Nach den genannten Abrechnungsregelungen ist die Korrekturfrist nur in "begründeten Ausnahmefällen" zu verlängern. Es kann hier dahinstehen, ob hierbei ausschließlich Fälle höherer Gewalt zu verstehen sind. Jedenfalls reicht ein schlichtes Versehen, Vergessen oder fehlerhaftes Abrechnen nicht aus. Der Vertragsarzt kann sich dabei wegen des Gebots der peinlich genauen Abrechnung auch nicht darauf berufen, bei dem eingesetzten Personal handele es sich um ein bisher stets zuverlässig gewesenes Personal und er sei seinen Überwachungspflichten wenigstens durch stichprobenartige Kontrollen nachgekommen. Delegiert er die Abrechnung, so muss er sich das Handeln der Mitarbeiter insoweit als eigenes Handeln bzw. eigenes Verschulden zurechnen lassen. Erst wenn ein "begründeter Ausnahmefall" vorliegt, ist Raum für weitere Ermessenserwägungen der Beklagten. Im Ergebnis ist davon auszugehen, dass damit der Vertragsarzt für "seine Sphäre" einzustehen hat, also insbesondere für sein Personal als auch für die von ihm beschaffte Abrechnungssoftware. Dies ist auch interessengerecht, da der Vertragsarzt es in der Hand hat, welches Personal er einstellt und wie er dieses überwacht bzw. er die entsprechende Software und deren Anbieter als Vertragspartner auswählt. Gerade bei einer fehlerhaften oder unzureichenden Software werden, je nach Vertragsvereinbarung, auch möglicherweise Haftungsansprüche gegenüber dem Anbieter der Software bestehen.

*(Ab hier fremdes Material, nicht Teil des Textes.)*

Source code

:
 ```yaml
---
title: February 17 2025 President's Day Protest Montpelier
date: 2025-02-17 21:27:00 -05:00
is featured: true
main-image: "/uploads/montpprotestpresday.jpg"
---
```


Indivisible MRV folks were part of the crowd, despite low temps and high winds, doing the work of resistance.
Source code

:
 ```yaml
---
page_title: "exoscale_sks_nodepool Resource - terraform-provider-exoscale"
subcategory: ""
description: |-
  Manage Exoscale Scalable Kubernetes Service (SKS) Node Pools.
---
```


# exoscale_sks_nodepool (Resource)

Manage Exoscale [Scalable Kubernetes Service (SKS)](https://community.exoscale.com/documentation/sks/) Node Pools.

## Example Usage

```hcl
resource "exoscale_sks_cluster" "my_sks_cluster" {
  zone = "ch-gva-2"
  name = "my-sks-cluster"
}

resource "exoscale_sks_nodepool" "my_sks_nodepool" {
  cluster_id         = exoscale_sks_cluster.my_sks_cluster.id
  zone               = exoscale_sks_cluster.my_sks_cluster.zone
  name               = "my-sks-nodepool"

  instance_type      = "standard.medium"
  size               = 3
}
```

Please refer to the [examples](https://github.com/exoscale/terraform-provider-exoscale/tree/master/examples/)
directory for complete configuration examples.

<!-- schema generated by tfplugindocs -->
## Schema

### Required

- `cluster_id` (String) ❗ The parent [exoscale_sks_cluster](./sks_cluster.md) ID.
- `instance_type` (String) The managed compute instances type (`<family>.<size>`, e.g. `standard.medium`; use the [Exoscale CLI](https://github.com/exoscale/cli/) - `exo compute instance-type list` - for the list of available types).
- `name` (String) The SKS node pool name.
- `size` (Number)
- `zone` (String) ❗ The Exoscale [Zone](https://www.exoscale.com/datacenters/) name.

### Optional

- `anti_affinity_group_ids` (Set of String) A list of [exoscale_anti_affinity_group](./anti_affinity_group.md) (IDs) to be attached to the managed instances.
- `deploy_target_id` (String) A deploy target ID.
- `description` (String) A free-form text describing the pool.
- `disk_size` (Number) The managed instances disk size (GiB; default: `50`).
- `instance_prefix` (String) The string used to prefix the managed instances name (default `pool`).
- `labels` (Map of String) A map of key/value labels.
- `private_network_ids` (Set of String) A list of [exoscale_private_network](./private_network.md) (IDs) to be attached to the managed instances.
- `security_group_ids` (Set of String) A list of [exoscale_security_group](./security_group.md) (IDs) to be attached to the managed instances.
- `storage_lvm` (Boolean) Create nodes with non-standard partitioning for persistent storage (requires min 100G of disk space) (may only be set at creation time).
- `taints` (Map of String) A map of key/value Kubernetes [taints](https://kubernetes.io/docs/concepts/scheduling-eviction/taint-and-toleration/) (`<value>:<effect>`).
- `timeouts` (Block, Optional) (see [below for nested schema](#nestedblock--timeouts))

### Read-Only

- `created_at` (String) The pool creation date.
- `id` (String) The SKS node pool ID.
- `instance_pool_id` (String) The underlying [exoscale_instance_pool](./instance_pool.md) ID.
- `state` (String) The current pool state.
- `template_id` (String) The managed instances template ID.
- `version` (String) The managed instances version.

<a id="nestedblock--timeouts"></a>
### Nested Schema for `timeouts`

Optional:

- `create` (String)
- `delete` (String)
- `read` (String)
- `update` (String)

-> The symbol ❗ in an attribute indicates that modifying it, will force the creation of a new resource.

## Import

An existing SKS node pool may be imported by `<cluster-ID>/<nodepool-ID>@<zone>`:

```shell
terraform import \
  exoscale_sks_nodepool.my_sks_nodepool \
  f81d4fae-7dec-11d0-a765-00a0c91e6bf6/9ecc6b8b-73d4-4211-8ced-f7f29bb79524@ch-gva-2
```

Der Kläger hat bereits im Widerspruchsverfahren sich dahingehend eingelassen, Ursache sei am ehesten ein Fehler der Praxis, da die Ziffern 8032 und 8033 nicht eingegeben worden seien. .... Die Richtigkeit der Eingaben gehört aber insbesondere zum Verantwortungsbereich des Klägers. Er hat seine Praxisangestellten entsprechend zu schulen und zu überwachen. Hierzu gehört auch die Kontrolle der Abrechnung und der erbrachten Leistungen. Der Kläger ist seiner Verantwortung nicht in vollem Maße nachgekommen ist, was er sich nunmehr zurechnen lassen muss. Von daher hat die Beklagte auch zu Recht keine Ausführungen zu LZ 601 Satz 8 HVM gemacht, wonach in begründeten Ausnahmefällen die Korrekturfrist verlängert werden kann. Von daher sind die hier maßgeblichen Regelungen im HVM der Beklagten auch unter Berücksichtigung des Art. 12 Abs. 1 GG verhältnismäßig.
Nach allem war der angefochtene Bescheid rechtmäßig und die Klage daher abzuweisen.